Be polite and keep it fun
Keeping it fun is hard for someone who just doesn’t get the joy of bargaining. However, being polite is an easy one for all of us. So, just open the conversation with a friendly greeting in the local language (which demonstrates that you’ve made an effort). Take your time and always smile to keep the whole conversation light and fun. Also bear in mind that if you don’t haggle the seller thinks there’s something wrong, so bargaining is definitively the right thing to do.
Don’t suggest the first price
This is super important and a very helpful rule: The first one who says a price, loses. So, let the seller set the price first. Then it’s best to wait until he drops it a few times before you suggest an amount. This tactic helps to avoid opening too high (the vendor will accept with a gleeful smile), or too low (the seller may not even enter into any discussion).

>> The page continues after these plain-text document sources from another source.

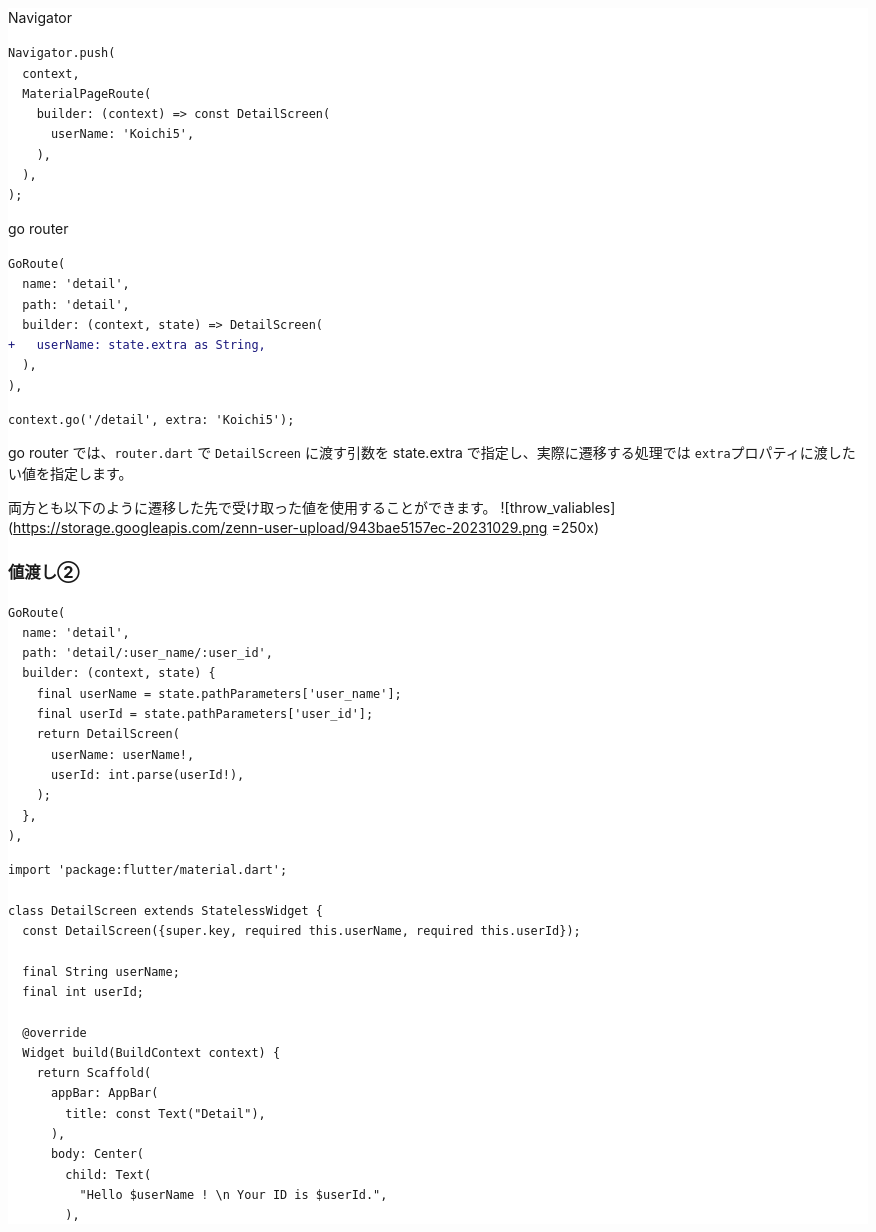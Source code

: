 Navigator
```dart: home_screen.dart
Navigator.push(
  context,
  MaterialPageRoute(
    builder: (context) => const DetailScreen(
      userName: 'Koichi5',
    ),
  ),
);
```

go router
```diff dart: router.dart
GoRoute(
  name: 'detail',
  path: 'detail',
  builder: (context, state) => DetailScreen(
+   userName: state.extra as String,
  ),
),
```
```dart: home_screen.dart
context.go('/detail', extra: 'Koichi5');
```

go router では、`router.dart` で `DetailScreen` に渡す引数を state.extra で指定し、実際に遷移する処理では `extra`プロパティに渡したい値を指定します。

両方とも以下のように遷移した先で受け取った値を使用することができます。
![throw_valiables](https://storage.googleapis.com/zenn-user-upload/943bae5157ec-20231029.png =250x)

### 値渡し②
```dart: router.dart
GoRoute(
  name: 'detail',
  path: 'detail/:user_name/:user_id',
  builder: (context, state) {
    final userName = state.pathParameters['user_name'];
    final userId = state.pathParameters['user_id'];
    return DetailScreen(
      userName: userName!,
      userId: int.parse(userId!),
    );
  },
),
```
```dart: detail_screen.dart
import 'package:flutter/material.dart';

class DetailScreen extends StatelessWidget {
  const DetailScreen({super.key, required this.userName, required this.userId});

  final String userName;
  final int userId;

  @override
  Widget build(BuildContext context) {
    return Scaffold(
      appBar: AppBar(
        title: const Text("Detail"),
      ),
      body: Center(
        child: Text(
          "Hello $userName ! \n Your ID is $userId.",
        ),
```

Buy more to get a better deal
The more items you buy, the better deal you will get. So, make sure to look around and pick out a few items and then ask the vendor for the best deal.
If you and the seller cannot agree on a price, it’s time to tell the seller your final offer. Then walk away slowly to gives the seller time to change his mind and call you back.
Don’t keep bargaining once the deal is agreed upon
As soon as you agreed on a deal the haggling game is done. To re-start bargaining all over again is rude and disrespectful.
Sometimes you just won’t agree on a price. Keep cool, shake the trader’s hand and walk away with a friendly face.